● **Action item**
Begin at the line containing "## Description" in the entries below and end at the line containing "un des liens"; transcribe that range exactly and nothing outside it.

[Opening Available records section]

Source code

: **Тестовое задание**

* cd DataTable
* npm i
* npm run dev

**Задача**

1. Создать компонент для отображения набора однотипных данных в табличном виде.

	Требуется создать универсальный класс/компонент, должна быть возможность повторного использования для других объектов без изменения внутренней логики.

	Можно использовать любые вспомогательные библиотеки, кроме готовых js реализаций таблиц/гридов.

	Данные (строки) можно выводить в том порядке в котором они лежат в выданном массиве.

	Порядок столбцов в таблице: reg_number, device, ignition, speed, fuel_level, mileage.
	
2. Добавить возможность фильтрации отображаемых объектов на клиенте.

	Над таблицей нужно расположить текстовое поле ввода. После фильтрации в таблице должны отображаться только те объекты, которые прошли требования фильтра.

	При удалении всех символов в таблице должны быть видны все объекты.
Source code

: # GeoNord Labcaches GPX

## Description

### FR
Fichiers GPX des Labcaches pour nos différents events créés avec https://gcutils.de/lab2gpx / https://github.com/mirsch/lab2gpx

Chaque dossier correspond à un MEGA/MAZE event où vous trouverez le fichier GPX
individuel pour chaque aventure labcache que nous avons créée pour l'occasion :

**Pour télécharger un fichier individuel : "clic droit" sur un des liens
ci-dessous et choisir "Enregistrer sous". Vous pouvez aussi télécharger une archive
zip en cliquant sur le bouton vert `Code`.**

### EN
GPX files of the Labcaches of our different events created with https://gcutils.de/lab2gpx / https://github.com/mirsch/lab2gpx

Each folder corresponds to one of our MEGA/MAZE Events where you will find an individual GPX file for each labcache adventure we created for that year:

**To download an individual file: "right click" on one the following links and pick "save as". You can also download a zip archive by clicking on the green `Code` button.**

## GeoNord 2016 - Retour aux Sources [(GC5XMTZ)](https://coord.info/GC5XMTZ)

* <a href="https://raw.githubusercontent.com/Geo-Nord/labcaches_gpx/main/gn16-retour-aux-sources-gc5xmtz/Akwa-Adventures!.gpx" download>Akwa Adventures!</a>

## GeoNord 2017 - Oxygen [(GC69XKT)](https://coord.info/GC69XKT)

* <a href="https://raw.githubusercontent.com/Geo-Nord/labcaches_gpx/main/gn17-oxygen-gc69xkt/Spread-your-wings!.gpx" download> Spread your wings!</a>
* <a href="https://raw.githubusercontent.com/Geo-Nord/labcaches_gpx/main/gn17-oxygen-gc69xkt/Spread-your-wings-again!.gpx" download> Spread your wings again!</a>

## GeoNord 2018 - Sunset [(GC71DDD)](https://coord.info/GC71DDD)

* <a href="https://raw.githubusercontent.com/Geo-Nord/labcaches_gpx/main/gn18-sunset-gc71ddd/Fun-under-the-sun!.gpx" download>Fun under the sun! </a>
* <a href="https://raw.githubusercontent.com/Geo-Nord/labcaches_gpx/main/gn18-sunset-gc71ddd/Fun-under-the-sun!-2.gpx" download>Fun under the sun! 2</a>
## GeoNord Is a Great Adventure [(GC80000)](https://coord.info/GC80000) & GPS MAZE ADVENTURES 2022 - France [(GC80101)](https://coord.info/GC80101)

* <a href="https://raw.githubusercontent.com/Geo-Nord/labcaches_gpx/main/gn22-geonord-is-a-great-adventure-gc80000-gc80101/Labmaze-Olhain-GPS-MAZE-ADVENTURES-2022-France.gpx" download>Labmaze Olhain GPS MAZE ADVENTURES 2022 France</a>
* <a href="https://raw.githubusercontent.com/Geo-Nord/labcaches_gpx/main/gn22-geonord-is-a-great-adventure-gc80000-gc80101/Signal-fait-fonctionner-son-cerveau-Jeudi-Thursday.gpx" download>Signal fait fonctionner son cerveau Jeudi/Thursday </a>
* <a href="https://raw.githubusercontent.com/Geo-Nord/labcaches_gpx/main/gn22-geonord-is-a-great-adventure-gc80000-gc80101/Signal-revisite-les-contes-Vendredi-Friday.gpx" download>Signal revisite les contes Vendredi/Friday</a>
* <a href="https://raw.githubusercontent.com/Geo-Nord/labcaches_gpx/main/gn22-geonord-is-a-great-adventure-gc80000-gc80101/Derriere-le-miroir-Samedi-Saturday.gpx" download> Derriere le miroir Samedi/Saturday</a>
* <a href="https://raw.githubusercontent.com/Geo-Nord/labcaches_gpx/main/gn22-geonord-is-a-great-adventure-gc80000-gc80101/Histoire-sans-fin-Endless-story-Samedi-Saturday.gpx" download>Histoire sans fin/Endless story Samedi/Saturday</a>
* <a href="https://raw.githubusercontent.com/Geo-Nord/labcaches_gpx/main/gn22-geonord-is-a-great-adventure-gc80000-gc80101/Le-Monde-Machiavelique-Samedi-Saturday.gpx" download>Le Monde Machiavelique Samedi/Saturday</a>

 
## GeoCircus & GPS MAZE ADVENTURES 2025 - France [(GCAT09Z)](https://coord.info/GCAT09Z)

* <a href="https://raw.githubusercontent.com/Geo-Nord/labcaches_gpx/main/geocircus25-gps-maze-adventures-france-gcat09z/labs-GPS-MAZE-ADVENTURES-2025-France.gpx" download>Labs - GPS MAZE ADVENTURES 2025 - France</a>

[Closing Available records section]

● **Result of the task**
## Description

### FR
Fichiers GPX des Labcaches pour nos différents events créés avec https://gcutils.de/lab2gpx / https://github.com/mirsch/lab2gpx

Chaque dossier correspond à un MEGA/MAZE event où vous trouverez le fichier GPX
individuel pour chaque aventure labcache que nous avons créée pour l'occasion :

**Pour télécharger un fichier individuel : "clic droit" sur un des liens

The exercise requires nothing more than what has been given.